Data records
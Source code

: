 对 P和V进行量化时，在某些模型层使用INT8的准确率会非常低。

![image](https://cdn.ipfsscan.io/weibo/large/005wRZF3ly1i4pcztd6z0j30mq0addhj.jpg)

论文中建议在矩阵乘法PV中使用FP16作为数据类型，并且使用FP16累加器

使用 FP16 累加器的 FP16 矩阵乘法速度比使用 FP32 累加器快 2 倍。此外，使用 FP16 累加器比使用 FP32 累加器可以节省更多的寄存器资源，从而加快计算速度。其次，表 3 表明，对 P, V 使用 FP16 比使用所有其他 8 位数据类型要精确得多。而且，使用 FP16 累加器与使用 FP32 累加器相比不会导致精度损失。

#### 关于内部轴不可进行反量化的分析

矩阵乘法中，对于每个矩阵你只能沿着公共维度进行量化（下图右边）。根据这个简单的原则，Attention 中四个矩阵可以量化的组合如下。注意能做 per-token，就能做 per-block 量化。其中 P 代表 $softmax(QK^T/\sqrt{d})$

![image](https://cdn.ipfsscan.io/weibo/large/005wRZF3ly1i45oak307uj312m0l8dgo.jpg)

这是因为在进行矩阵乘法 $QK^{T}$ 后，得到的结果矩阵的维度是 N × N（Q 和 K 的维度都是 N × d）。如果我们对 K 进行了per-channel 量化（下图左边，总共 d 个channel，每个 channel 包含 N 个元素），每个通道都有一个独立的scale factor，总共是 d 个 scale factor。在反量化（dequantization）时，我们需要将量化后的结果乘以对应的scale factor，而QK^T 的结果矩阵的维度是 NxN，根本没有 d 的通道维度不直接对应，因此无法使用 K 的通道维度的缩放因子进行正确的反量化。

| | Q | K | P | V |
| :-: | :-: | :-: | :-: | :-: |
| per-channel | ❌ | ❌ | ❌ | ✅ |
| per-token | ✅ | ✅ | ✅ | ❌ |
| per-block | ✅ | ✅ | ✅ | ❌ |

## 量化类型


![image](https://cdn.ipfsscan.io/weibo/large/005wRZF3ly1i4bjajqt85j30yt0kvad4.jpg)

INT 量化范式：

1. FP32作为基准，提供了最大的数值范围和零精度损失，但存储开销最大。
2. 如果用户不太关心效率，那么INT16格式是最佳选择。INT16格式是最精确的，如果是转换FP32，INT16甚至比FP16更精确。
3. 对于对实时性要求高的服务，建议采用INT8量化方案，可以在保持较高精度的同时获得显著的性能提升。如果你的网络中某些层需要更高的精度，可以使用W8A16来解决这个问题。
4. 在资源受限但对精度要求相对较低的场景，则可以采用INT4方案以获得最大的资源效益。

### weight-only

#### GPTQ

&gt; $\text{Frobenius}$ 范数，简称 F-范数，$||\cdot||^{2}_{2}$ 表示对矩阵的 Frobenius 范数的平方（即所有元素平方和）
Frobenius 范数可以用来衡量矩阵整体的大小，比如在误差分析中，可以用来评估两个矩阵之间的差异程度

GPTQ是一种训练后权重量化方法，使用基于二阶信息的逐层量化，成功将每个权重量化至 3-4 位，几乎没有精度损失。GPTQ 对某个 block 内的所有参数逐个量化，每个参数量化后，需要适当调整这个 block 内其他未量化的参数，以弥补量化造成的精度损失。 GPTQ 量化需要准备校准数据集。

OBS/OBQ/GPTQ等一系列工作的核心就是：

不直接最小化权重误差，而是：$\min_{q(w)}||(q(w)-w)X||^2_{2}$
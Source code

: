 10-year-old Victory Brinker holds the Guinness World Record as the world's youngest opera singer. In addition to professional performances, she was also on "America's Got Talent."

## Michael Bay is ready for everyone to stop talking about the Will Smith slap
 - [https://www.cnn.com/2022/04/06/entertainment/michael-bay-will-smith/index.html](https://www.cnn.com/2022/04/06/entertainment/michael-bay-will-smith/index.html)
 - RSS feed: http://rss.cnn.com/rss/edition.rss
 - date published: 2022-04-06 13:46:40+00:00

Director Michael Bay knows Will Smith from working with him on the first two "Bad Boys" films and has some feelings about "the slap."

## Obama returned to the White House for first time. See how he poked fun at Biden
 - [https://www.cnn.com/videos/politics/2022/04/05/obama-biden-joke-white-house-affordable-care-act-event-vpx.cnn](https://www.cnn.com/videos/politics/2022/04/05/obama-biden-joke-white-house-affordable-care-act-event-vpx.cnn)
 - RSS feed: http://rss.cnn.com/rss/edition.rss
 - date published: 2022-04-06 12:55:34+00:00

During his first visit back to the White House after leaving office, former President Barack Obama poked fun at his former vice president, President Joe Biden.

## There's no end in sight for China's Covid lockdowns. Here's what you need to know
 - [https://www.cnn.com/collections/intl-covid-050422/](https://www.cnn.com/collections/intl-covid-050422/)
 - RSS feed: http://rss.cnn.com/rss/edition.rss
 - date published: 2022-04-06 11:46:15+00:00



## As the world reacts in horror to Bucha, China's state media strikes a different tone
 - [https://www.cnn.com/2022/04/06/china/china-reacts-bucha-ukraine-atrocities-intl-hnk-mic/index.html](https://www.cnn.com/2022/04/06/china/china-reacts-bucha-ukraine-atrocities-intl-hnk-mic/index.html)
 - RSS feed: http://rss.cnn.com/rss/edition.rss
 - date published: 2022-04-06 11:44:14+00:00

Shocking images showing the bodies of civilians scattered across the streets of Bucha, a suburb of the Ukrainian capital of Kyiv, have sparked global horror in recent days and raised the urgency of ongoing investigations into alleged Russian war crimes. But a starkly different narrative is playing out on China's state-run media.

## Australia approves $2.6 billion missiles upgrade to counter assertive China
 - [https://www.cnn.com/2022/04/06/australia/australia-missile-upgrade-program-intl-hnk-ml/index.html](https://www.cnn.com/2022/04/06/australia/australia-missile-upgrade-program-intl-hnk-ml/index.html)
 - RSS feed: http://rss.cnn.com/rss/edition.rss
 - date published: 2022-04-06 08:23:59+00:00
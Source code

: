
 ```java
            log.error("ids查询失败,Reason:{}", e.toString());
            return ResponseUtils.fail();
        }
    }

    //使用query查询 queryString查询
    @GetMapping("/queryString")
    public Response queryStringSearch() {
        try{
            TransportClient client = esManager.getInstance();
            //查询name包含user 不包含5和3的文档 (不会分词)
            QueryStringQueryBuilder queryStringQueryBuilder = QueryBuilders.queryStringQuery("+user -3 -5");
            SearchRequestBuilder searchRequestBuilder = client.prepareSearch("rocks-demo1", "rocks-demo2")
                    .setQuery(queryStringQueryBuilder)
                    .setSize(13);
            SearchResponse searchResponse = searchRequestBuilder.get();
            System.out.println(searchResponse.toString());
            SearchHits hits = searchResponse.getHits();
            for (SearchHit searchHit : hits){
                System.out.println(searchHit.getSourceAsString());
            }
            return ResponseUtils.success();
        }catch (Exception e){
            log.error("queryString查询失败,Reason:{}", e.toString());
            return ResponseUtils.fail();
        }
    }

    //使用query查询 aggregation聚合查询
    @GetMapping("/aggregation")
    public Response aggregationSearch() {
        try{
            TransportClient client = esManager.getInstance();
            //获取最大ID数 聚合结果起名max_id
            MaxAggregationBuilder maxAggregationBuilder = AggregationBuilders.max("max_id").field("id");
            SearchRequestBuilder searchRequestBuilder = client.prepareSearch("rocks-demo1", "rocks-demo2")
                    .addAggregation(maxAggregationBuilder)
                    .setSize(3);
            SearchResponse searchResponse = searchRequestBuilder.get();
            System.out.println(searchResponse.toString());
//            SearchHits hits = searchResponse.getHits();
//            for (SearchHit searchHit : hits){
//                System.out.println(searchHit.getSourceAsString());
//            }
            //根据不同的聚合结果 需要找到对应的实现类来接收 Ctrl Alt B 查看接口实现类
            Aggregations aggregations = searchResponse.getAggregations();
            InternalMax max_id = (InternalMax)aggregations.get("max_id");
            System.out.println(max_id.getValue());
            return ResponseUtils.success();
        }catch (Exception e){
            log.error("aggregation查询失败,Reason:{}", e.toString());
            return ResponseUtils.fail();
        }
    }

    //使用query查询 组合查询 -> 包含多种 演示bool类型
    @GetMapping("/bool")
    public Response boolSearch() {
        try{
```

§ **What you have to do**
Out of the data above, set down the lines from the one with "论文中建议在矩阵乘法PV中使用FP16作为数据类型，并且使用FP16累加器" to the one with "per-channel | ❌", both included, exactly as written and with no additions.

§ **Worked solution**
论文中建议在矩阵乘法PV中使用FP16作为数据类型，并且使用FP16累加器

使用 FP16 累加器的 FP16 矩阵乘法速度比使用 FP32 累加器快 2 倍。此外，使用 FP16 累加器比使用 FP32 累加器可以节省更多的寄存器资源，从而加快计算速度。其次，表 3 表明，对 P, V 使用 FP16 比使用所有其他 8 位数据类型要精确得多。而且，使用 FP16 累加器与使用 FP32 累加器相比不会导致精度损失。

#### 关于内部轴不可进行反量化的分析

矩阵乘法中，对于每个矩阵你只能沿着公共维度进行量化（下图右边）。根据这个简单的原则，Attention 中四个矩阵可以量化的组合如下。注意能做 per-token，就能做 per-block 量化。其中 P 代表 $softmax(QK^T/\sqrt{d})$

![image](https://cdn.ipfsscan.io/weibo/large/005wRZF3ly1i45oak307uj312m0l8dgo.jpg)

这是因为在进行矩阵乘法 $QK^{T}$ 后，得到的结果矩阵的维度是 N × N（Q 和 K 的维度都是 N × d）。如果我们对 K 进行了per-channel 量化（下图左边，总共 d 个channel，每个 channel 包含 N 个元素），每个通道都有一个独立的scale factor，总共是 d 个 scale factor。在反量化（dequantization）时，我们需要将量化后的结果乘以对应的scale factor，而QK^T 的结果矩阵的维度是 NxN，根本没有 d 的通道维度不直接对应，因此无法使用 K 的通道维度的缩放因子进行正确的反量化。

| | Q | K | P | V |
| :-: | :-: | :-: | :-: | :-: |
| per-channel | ❌ | ❌ | ❌ | ✅ |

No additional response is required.